▶ _Task directions_:
Go over the records and copy every line with the string "Deze".

▶ _Records_:

◇ ◇ ◇ ◇

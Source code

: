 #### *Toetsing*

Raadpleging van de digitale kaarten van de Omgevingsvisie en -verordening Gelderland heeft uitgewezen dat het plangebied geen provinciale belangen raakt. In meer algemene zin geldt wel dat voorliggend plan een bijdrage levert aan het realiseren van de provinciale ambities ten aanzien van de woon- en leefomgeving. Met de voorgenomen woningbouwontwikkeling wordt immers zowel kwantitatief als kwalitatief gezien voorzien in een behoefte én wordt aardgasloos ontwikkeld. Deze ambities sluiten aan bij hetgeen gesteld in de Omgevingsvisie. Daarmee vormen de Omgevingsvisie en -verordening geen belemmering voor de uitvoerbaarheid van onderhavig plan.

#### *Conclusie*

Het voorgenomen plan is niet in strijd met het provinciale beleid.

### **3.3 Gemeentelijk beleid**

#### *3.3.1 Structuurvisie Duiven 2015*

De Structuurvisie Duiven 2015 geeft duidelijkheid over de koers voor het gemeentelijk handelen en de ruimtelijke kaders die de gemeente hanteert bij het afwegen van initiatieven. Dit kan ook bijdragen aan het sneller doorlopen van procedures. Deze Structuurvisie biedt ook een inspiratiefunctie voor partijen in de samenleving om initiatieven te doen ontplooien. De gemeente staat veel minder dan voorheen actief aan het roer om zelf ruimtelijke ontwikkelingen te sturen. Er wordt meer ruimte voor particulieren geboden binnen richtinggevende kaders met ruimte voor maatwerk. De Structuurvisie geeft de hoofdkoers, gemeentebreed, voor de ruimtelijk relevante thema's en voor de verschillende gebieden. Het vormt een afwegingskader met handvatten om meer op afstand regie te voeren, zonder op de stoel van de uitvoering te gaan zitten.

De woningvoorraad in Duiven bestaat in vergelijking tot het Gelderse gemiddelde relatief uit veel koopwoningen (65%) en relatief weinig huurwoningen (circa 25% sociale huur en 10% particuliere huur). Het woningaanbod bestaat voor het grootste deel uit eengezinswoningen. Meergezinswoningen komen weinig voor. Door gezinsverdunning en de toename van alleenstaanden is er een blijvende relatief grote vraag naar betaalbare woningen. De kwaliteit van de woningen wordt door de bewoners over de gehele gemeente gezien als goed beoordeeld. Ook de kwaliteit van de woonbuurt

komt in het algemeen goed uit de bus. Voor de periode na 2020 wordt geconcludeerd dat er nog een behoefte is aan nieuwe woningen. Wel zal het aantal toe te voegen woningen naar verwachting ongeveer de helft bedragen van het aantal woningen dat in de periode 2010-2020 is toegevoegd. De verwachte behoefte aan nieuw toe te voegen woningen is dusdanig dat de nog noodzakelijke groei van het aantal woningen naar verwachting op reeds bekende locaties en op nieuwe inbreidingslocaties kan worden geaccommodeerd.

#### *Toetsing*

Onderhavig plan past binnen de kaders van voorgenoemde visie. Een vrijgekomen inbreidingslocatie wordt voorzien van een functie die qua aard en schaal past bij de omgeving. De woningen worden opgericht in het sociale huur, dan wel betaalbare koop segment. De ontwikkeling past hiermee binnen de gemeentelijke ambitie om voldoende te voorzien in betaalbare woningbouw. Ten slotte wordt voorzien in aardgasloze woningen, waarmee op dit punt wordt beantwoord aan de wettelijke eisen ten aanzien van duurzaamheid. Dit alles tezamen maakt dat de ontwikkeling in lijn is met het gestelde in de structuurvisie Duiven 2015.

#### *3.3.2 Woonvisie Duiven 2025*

◇ ◇ ◇ ◇

▶ _Response to the task_:
Raadpleging van de digitale kaarten van de Omgevingsvisie en -verordening Gelderland heeft uitgewezen dat het plangebied geen provinciale belangen raakt. In meer algemene zin geldt wel dat voorliggend plan een bijdrage levert aan het realiseren van de provinciale ambities ten aanzien van de woon- en leefomgeving. Met de voorgenomen woningbouwontwikkeling wordt immers zowel kwantitatief als kwalitatief gezien voorzien in een behoefte én wordt aardgasloos ontwikkeld. Deze ambities sluiten aan bij hetgeen gesteld in de Omgevingsvisie. Daarmee vormen de Omgevingsvisie en -verordening geen belemmering voor de uitvoerbaarheid van onderhavig plan.
De Structuurvisie Duiven 2015 geeft duidelijkheid over de koers voor het gemeentelijk handelen en de ruimtelijke kaders die de gemeente hanteert bij het afwegen van initiatieven. Dit kan ook bijdragen aan het sneller doorlopen van procedures. Deze Structuurvisie biedt ook een inspiratiefunctie voor partijen in de samenleving om initiatieven te doen ontplooien. De gemeente staat veel minder dan voorheen actief aan het roer om zelf ruimtelijke ontwikkelingen te sturen. Er wordt meer ruimte voor particulieren geboden binnen richtinggevende kaders met ruimte voor maatwerk. De Structuurvisie geeft de hoofdkoers, gemeentebreed, voor de ruimtelijk relevante thema's en voor de verschillende gebieden. Het vormt een afwegingskader met handvatten om meer op afstand regie te voeren, zonder op de stoel van de uitvoering te gaan zitten.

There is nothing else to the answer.